На этих словах сидевшая рядом с ним дородная женщина в пестром ядовито-зеленом платье с рисунком в виде крупных желтых лилий что-то смущенно пробубнила.

— Кури-ути-диты-внукы — всэ на ний! Вона одна, як двадцать гарних баб! Вона зараз и робытэ може, и любытэ! А случай шо — так и вбыты!

Он захохотал, довольный своей шутке.

— Да, насчет убить в этой семье запросто, — тихо прокомментировал Игорь сидевшему рядом Борису.

— И ще хочу сказаты! — разошелся мужичок.

— Та хватэ вжэ, Васыль Борисыч! — прикрикнула на него с шутливой властностью жена. — Хватэ! Люды вжэ пыты хочут, йисты! Шо ты дрыгаешься?! Сыди вже! — прикрикнула она на внука Степку.

Степка, рыжеволосый конопатый подросток лет пятнадцати, одетый в яркую оранжевую футболку и широкие, как трубопроводы, штаны со множеством карманов, явно томился застольем, нетерпеливо ерзая на лавке.

— А я шо кажу — ба вона яка! — ткнул в Майю Ивановну муж. — Ну, добре! Давайтэ выпьемо за усих дитей Ивану Матвеювича!

Снова зазвенели рюмки. Второй тост ощутимо погорячил внутренности собравшихся.

— Та-а-ак, — поднялся наконец важный Алексей Иванович. — Ну шо, надеюсь теперь могу и я сказать. Отец! Я всегда гордился твоим мужеством. Я вспоминаю, когда здесь еще была деревня. И когда сносили дома, и расселяли людей, ты, отец, принял нелегкое, но мужское решение. Я, если кто помнит, предлагал вам хорошие благоустроенные квартиры в городеp/pp, но ты…

— …свалял херню, — договорил шепотом Пашка, сидевший рядом с Виктором.

— …ты был несгибаем. Ты сказал: остаюсь!
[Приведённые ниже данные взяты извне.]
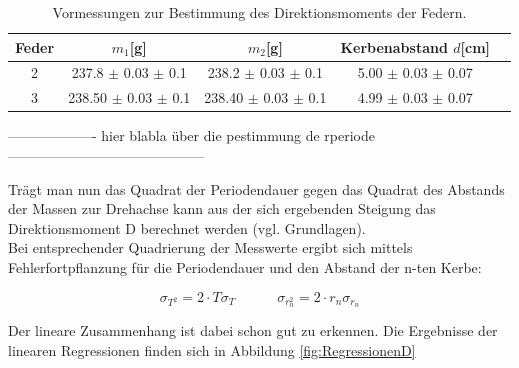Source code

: \documentclass[12pt,a4paper]{article}
\begin{document}
\begin{table}
\caption{Vormessungen zur Bestimmung des Direktionsmoments der Federn.}
\begin{center}
\begin{tabular}{|c|c|c|c|c|}
\hline
Feder & $m_1$[g] & $m_2$[g] & Kerbenabstand $d$[cm]\\
\hline
2 & 237.8 $\pm$ 0.03 $\pm$ 0.1 & 238.2 $\pm$ 0.03 $\pm$ 0.1 & 5.00 $\pm$ 0.03 $\pm$ 0.07 \\
\hline
3 & 238.50 $\pm$ 0.03 $\pm$ 0.1 & 238.40 $\pm$ 0.03 $\pm$ 0.1 & 4.99 $\pm$ 0.03 $\pm$ 0.07\\ 
\hline
\end{tabular}
\end{center}
\label{tab:Vormessungen}
\end{table}

-------------------
hier blabla über die pestimmung de rperiode\\
------------------------------------------

Trägt man nun das Quadrat der Periodendauer gegen das Quadrat des Abstands der Massen zur Drehachse kann aus der sich ergebenden Steigung das Direktionsmoment D berechnet werden (vgl. Grundlagen).\\
Bei entsprechender Quadrierung der Messwerte ergibt sich mittels Fehlerfortpflanzung für die Periodendauer und den Abstand der n-ten Kerbe:

\begin{equation}
\sigma_{T^2}=2\cdot T \sigma_T \quad \quad \quad \sigma_{r_n^2}=2\cdot r_n \sigma_{r_n}
\end{equation}

Der lineare Zusammenhang ist dabei schon gut zu erkennen. Die Ergebnisse der linearen Regressionen finden sich in Abbildung \ref{fig:RegressionenD}
\end{document}
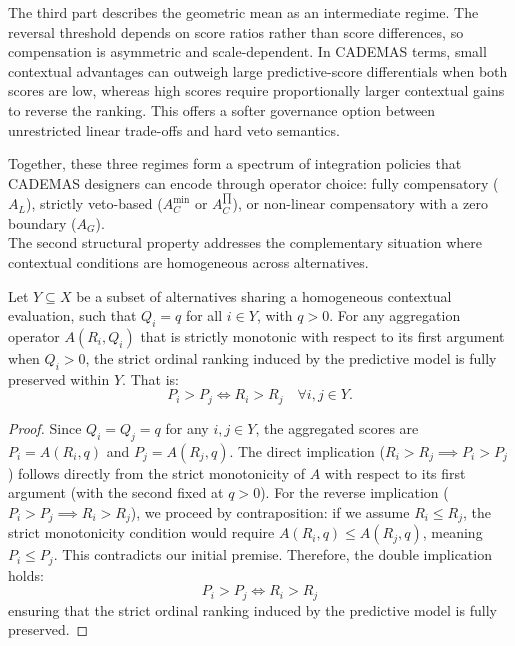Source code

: \documentclass[mathematics,article,submit,moreauthors]{Definitions/mdpi}
\begin{document}
The third part describes the geometric mean as an intermediate regime. The reversal threshold depends on score ratios rather than score differences, so compensation is asymmetric and scale-dependent. In CADEMAS terms, small contextual advantages can outweigh large predictive-score differentials when both scores are low, whereas high scores require proportionally larger contextual gains to reverse the ranking. This offers a softer governance option between unrestricted linear trade-offs and hard veto semantics.

Together, these three regimes form a spectrum of integration policies that CADEMAS designers can encode through operator choice: fully compensatory ($A_L$), strictly veto-based ($A_C^{\min}$ or $A_C^{\prod}$), or non-linear compensatory with a zero boundary ($A_G$).\\

The second structural property addresses the complementary situation where contextual conditions are homogeneous across alternatives.

\begin{Proposition}
\label{prop:cont_homog_rank_preserv}
Let $Y \subseteq X$ be a subset of alternatives sharing a homogeneous contextual evaluation, such that $Q_i = q$ for all $i \in Y$, with $q > 0$. For any aggregation operator $A(R_i, Q_i)$ that is strictly monotonic with respect to its first argument when $Q_i > 0$, the strict ordinal ranking induced by the predictive model is fully preserved within $Y$. That is:
\begin{equation}
P_i > P_j \iff R_i > R_j \quad \forall i,j \in Y.
\end{equation}
\end{Proposition} 

\begin{proof}
Since $Q_i = Q_j = q$ for any $i,j \in Y$, the aggregated scores are $P_i = A(R_i, q)$ and $P_j = A(R_j, q)$.
The direct implication ($R_i > R_j \implies P_i > P_j$) follows directly from the strict monotonicity of $A$ with respect to its first argument (with the second fixed at $q > 0$). For the reverse implication ($P_i > P_j \implies R_i > R_j$), we proceed by contraposition: if we assume $R_i \leq R_j$, the strict monotonicity condition would require $A(R_i, q) \leq A(R_j, q)$, meaning $P_i \leq P_j$. This contradicts our initial premise. Therefore, the double implication holds: 
\[
P_i > P_j \iff R_i > R_j
\]
ensuring that the strict ordinal ranking induced by the predictive model is fully preserved.
\end{proof} 
\end{document}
И остался здесь — на земле, как настоящий русский человек.

— Ха, русский?! — ввязался Василий Борисович. — Вин же казак!

— Молчи, зараза, — оборвала его Майя Ивановна, — хай чоловик скажэ!

— А шо такое русский человек?! — невозмутимо вопросил Алексей Иванович.

— Началось, — вздохнул Дмитрий.

— Та якый же казак — русский?! — снова вставил Василий Борисович.

— Русский человек — это ты! — воскликнул Алексей Иванович. — С большой, понимаешь ли, буквы «Р». И я в лице своего отца хочу выпить за несгибаемый — настоящий — русский характер!

— И дурь, — тихо откомментировал Пашка. — Давно бы в городе жили.

Но рюмки уже звенели снова.

Третий тост привел стол в заметное возбуждение. Закусывали жадно и быстро, торопясь к четвертому тосту.

Рядом с Алексеем Ивановичем и Зинаидой Васильевной сидели их сыновья — двое крепких, грузных мужчин на четвертом десятке, чем-то неуловимо похожих друг на друга — и возрастом, и лицом, и джинсовой одеждой. Одного звали Константин, другого — Сергей. Рядом с Сергеем сидела его дочь Настя — белокурая, голубоглазая девочка десяти лет в джинсовом комбинезоне и розовой футболке. Братья были серьезны, сдержанны и не пили.

Константин встал, держа в руках рюмку.

Он что-то начал говорить, но за шумными разговорами его не расслышали, и тогда брату помог Сергей — постучал вилкой по бокалу, призывая всех к тишине.

— Мы здесь, вообще-то, на минутку, — начал Константин. — У меня дела в городе, а Сергею — в командировку.

Он кивнул на брата.

Тот оправдательно развел руками.

— Тоже дела.

— Та у всех дела! — весело возмутилась Надежда Петровна.

— Не с того начал, сын, — заметил Алексей Иванович.

Но Константин был весь в него — он невозмутимо продолжал гнуть свою линию.

— Я хотел сказать, шо мы с Сергеем приехали не просто на день рождения к деду. Мы здесь, шобы сказать спасибо одному человеку.

Он посмотрел на Виктора. Его взгляд был перехвачен другими взглядами. Цепная реакция молчания охватила застолье, и вот уже все в гробовой тишине смотрели на Виктора, будто он был привидением, только что возникшим из воздуха.

Виктор курил, закрывшись кулаком с дымящейся сигаретой.

— Мы — двоюродные братья, — продолжал Константин. — Да, общались по жизни мы немного. Можно сказать, почти не знаем друг друга. О тебе всякое говорят… Но мы с Серегой помним один случай. Отец его тоже помнит. — Алексей Иванович серьезно кивнул. — Если б не ты, то не было б у меня сейчас никаких дел, а у Сереги никакой командировки. Может, и нас бы не было. Пусть говорят хто шо хочет, но мы-то знаем правду, хто ты. — Он вдруг обратился к Ивану Матвеевичу: — Хочу поднять тост за твоего старшего внука, дед, за Виктора!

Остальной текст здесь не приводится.